The debt and related spending questions were well marked by Professor Brat in the primary campaign, where he repeatedly went after Mr. Cantor for voting to borrow yet more money. He hasn’t even had the nomination a day and the Democrats are suddenly aghast that Mr. Cantor has been retired. They are already mocking Professor Brat for his admiration for Ayn Rand. It reminds us of the New York Times criticizing Paul Ryan for being an unworthy disciple of the Objectivist author. It happens that neither Mr. Brat nor Mr. Ryan describes himself as a per se “Randian.”

It would be naïve for Mr. Brat, or anyone else, to imagine that the young Virginian would, if elected, have a sudden impact on policy in the House; it takes several terms for a member to gain stature. But rarely has anyone entered a House race with the kind of attention that Mr. Brat has gained by virtue of being a giant slayer. Our hopes for Mr. Brat rest on the fact that he has studied economics through the prism of ethics — and vice versa. Taxing and spending are largely policy debates, after all, but sound money is at bottom a moral question.

The issue in Mr. Brat’s kit that we worry about most is immigration. We take immigration to be a sign of America’s position of relative attractivensss and the immigrants themselves as a gift. We have previously written about the need to merge the pro-immigration and pro-life movements, to choose life. But Professor Brat has been making a point that your editor has been making for more than a generation — namely the need to create the conditions for economic growth in the developing countries.
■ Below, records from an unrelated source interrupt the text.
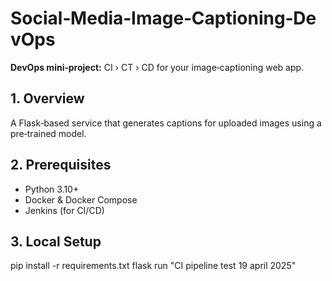 # Social‑Media‑Image‑Captioning‑DevOps

**DevOps mini‑project:** CI › CT › CD for your image‑captioning web app.

## 1. Overview
A Flask‑based service that generates captions for uploaded images using a pre‑trained model.

## 2. Prerequisites
- Python 3.10+
- Docker & Docker Compose
- Jenkins (for CI/CD)

## 3. Local Setup
pip install -r requirements.txt
flask run
"CI pipeline test 19 april 2025"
It’s in America’s interest that prosperity be enjoyed by other countries as well.

We mark the point because we oppose the nativist arguments. And we’re glad we’re not hearing them from Mr. Brat. On the contrary, we’re hearing a pro-freedom, rule of law, pro-growth, pro-capitalist argument. So we wish him well in the general election. If as a result of what just happened at Virginia the Representatives House shifts to the right, as the New York Times is precipitating, it’ll be a good thing. It will strengthen the hand of those who want to force, among other issues, the question of debt and monetary reform on which Mr. Cantor, for all his many virtues, failed to deliver.